• _Data provided_:
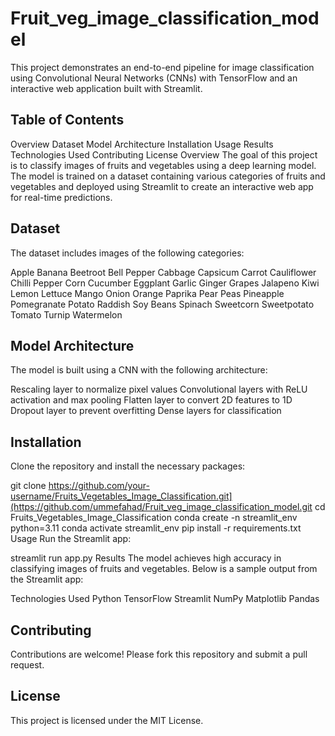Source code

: # Fruit_veg_image_classification_model

This project demonstrates an end-to-end pipeline for image classification using Convolutional Neural Networks (CNNs) with TensorFlow and an interactive web application built with Streamlit.


## Table of Contents
Overview
Dataset
Model Architecture
Installation
Usage
Results
Technologies Used
Contributing
License
Overview
The goal of this project is to classify images of fruits and vegetables using a deep learning model. The model is trained on a dataset containing various categories of fruits and vegetables and deployed using Streamlit to create an interactive web app for real-time predictions.

## Dataset
The dataset includes images of the following categories:

Apple
Banana
Beetroot
Bell Pepper
Cabbage
Capsicum
Carrot
Cauliflower
Chilli Pepper
Corn
Cucumber
Eggplant
Garlic
Ginger
Grapes
Jalapeno
Kiwi
Lemon
Lettuce
Mango
Onion
Orange
Paprika
Pear
Peas
Pineapple
Pomegranate
Potato
Raddish
Soy Beans
Spinach
Sweetcorn
Sweetpotato
Tomato
Turnip
Watermelon

## Model Architecture
The model is built using a CNN with the following architecture:

Rescaling layer to normalize pixel values
Convolutional layers with ReLU activation and max pooling
Flatten layer to convert 2D features to 1D
Dropout layer to prevent overfitting
Dense layers for classification

## Installation
Clone the repository and install the necessary packages:


git clone https://github.com/your-username/Fruits_Vegetables_Image_Classification.git](https://github.com/ummefahad/Fruit_veg_image_classification_model.git
cd Fruits_Vegetables_Image_Classification
conda create -n streamlit_env python=3.11
conda activate streamlit_env
pip install -r requirements.txt
Usage
Run the Streamlit app:

streamlit run app.py
Results
The model achieves high accuracy in classifying images of fruits and vegetables. Below is a sample output from the Streamlit app:


Technologies Used
Python
TensorFlow
Streamlit
NumPy
Matplotlib
Pandas
## Contributing
Contributions are welcome! Please fork this repository and submit a pull request.

## License
This project is licensed under the MIT License.

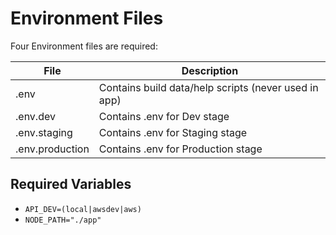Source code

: # Environment Files

Four Environment files are required:

| File            	| Description                                           	|
|-----------------	|-------------------------------------------------------	|
| .env            	| Contains build data/help scripts (never used in app)  	|
| .env.dev        	| Contains .env for Dev stage                           	|
| .env.staging    	| Contains .env for Staging stage                       	|
| .env.production 	| Contains .env for Production stage                    	|

Required Variables
----

* `API_DEV=(local|awsdev|aws)`
* `NODE_PATH="./app"`



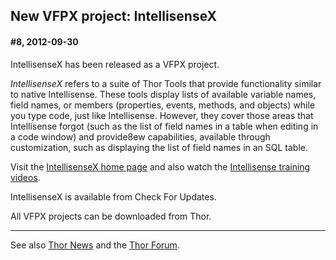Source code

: New VFPX project: IntellisenseX
---

#### <a name="Headline8">#8, 2012-09-30</a>

IntellisenseX has been released as a VFPX project.

*IntellisenseX* refers to a suite of Thor Tools that provide functionality similar to native Intellisense. These tools display lists of available variable names, field names, or members (properties, events, methods, and objects) while you type code, just like Intellisense. However, they cover those areas that Intellisense forgot (such as the list of field names in a table when editing in a code window) and provide8ew capabilities, available through customization, such as displaying the list of field names in an SQL table.

Visit the [IntellisenseX home page](https://github.com/VFPX/IntelliSenseX) and also watch the [Intellisense training videos](https://github.com/VFPX/IntelliSenseX#videos). <!-- TBL video -->

IntellisenseX is available from Check For Updates. <!-- TBL -->

All VFPX projects can be downloaded from Thor.

---
See also [Thor News](..\Thor_news.md) and the [Thor Forum](https://groups.google.com/forum/?fromgroups#!forum/FoxProThor).  

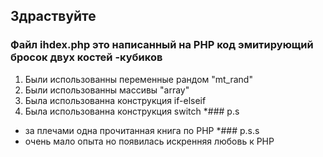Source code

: ## Здраствуйте
### Файл ihdex.php это написанный на PHP код эмитирующий бросок двух костей -кубиков
1. Были использованны переменные рандом "mt_rand" 
2. Были использованны массивы "array"
3. Была использованна конструкция if-elseif
4. Была использованна конструкция switch
*### p.s
 * за плечами одна прочитанная книга по PHP
*### p.s.s 
 * очень мало опыта но появилась искренняя любовь к PHP
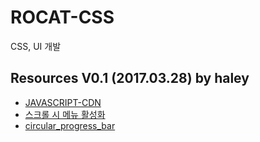 # ROCAT-CSS 

CSS, UI 개발


## Resources V0.1 (2017.03.28) by haley

* [JAVASCRIPT-CDN](https://github.com/rocateer/ROCAT-CSS/wiki/JAVASCRIPT-CDN)
* [스크롤 시 메뉴 활성화](https://github.com/rocateer/ROCAT-CSS/wiki/%EC%8A%A4%ED%81%AC%EB%A1%A4-%EC%8B%9C-%EB%A9%94%EB%89%B4-%ED%99%9C%EC%84%B1%ED%99%94)
* [circular_progress_bar](ROCAT-CSS/circular_progress_bar/index.html)



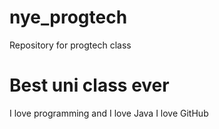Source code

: # nye_progtech
Repository for progtech class

# Best uni class ever
I love programming and I love Java
I love GitHub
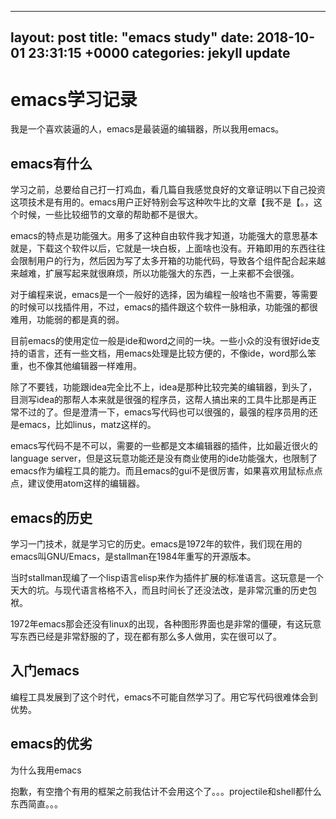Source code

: 

---
layout: post
title:  "emacs study"
date:   2018-10-01 23:31:15 +0000
categories: jekyll update
---

# emacs学习记录

我是一个喜欢装逼的人，emacs是最装逼的编辑器，所以我用emacs。

## emacs有什么

学习之前，总要给自己打一打鸡血，看几篇自我感觉良好的文章证明以下自己投资这项技术是有用的。emacs用户正好特别会写这种吹牛比的文章【我不是【。，这个时候，一些比较细节的文章的帮助都不是很大。

emacs的特点是功能强大。用多了这种自由软件我才知道，功能强大的意思基本就是，下载这个软件以后，它就是一块白板，上面啥也没有。开箱即用的东西往往会限制用户的行为，然后因为写了太多开箱的功能代码，导致各个组件配合起来越来越难，扩展写起来就很麻烦，所以功能强大的东西，一上来都不会很强。

对于编程来说，emacs是一个一般好的选择，因为编程一般啥也不需要，等需要的时候可以找插件用，不过，emacs的插件跟这个软件一脉相承，功能强的都很难用，功能弱的都是真的弱。

目前emacs的使用定位一般是ide和word之间的一块。一些小众的没有很好ide支持的语言，还有一些文档，用emacs处理是比较方便的，不像ide，word那么笨重，也不像其他编辑器一样难用。

除了不要钱，功能跟idea完全比不上，idea是那种比较完美的编辑器，到头了，目测写idea的那帮人本来就是很强的程序员，这帮人搞出来的工具牛比那是再正常不过的了。但是澄清一下，emacs写代码也可以很强的，最强的程序员用的还是emacs，比如linus，matz这样的。

emacs写代码不是不可以，需要的一些都是文本编辑器的插件，比如最近很火的language server，但是这玩意功能还是没有商业使用的ide功能强大，也限制了emacs作为编程工具的能力。而且emacs的gui不是很厉害，如果喜欢用鼠标点点点，建议使用atom这样的编辑器。

## emacs的历史

学习一门技术，就是学习它的历史。emacs是1972年的软件，我们现在用的emacs叫GNU/Emacs，是stallman在1984年重写的开源版本。

当时stallman现编了一个lisp语言elisp来作为插件扩展的标准语言。这玩意是一个天大的坑。与现代语言格格不入，而且时间长了还没法改，是非常沉重的历史包袱。

1972年emacs那会还没有linux的出现，各种图形界面也是非常的僵硬，有这玩意写东西已经是非常舒服的了，现在都有那么多人做用，实在很可以了。

## 入门emacs

编程工具发展到了这个时代，emacs不可能自然学习了。用它写代码很难体会到优势。

## emacs的优劣

为什么我用emacs

抱歉，有空撸个有用的框架之前我估计不会用这个了。。。projectile和shell都什么东西简直。。。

• _Task requirements_: Looking at the records above, how many lines contain "stage"? Only the number is needed.

• _Task answer_: 3